* _ACTION ITEM_
Filter the records below for the word "will". Copy each line that holds it.

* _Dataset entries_
※ ※ ※

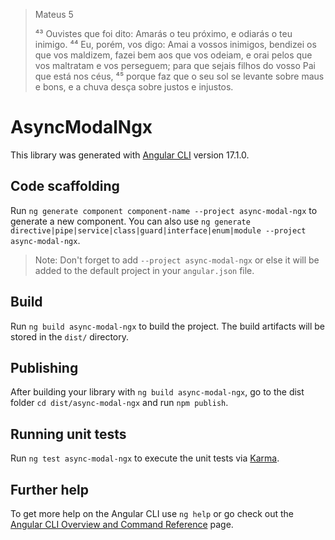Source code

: > Mateus 5
>
> ⁴³ Ouvistes que foi dito: Amarás o teu próximo, e odiarás o teu inimigo. ⁴⁴ Eu, porém, vos digo: Amai a vossos inimigos, bendizei os que vos maldizem, fazei bem aos que vos odeiam, e orai pelos que vos maltratam e vos perseguem; para que sejais filhos do vosso Pai que está nos céus, ⁴⁵ porque faz que o seu sol se levante sobre maus e bons, e a chuva desça sobre justos e injustos.

# AsyncModalNgx

This library was generated with [Angular CLI](https://github.com/angular/angular-cli) version 17.1.0.

## Code scaffolding

Run `ng generate component component-name --project async-modal-ngx` to generate a new component. You can also use `ng generate directive|pipe|service|class|guard|interface|enum|module --project async-modal-ngx`.
> Note: Don't forget to add `--project async-modal-ngx` or else it will be added to the default project in your `angular.json` file. 

## Build

Run `ng build async-modal-ngx` to build the project. The build artifacts will be stored in the `dist/` directory.

## Publishing

After building your library with `ng build async-modal-ngx`, go to the dist folder `cd dist/async-modal-ngx` and run `npm publish`.

## Running unit tests

Run `ng test async-modal-ngx` to execute the unit tests via [Karma](https://karma-runner.github.io).

## Further help

To get more help on the Angular CLI use `ng help` or go check out the [Angular CLI Overview and Command Reference](https://angular.io/cli) page.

※ ※ ※

* _WRITTEN SOLUTION_
> Note: Don't forget to add `--project async-modal-ngx` or else it will be added to the default project in your `angular.json` file. 
Run `ng build async-modal-ngx` to build the project. The build artifacts will be stored in the `dist/` directory.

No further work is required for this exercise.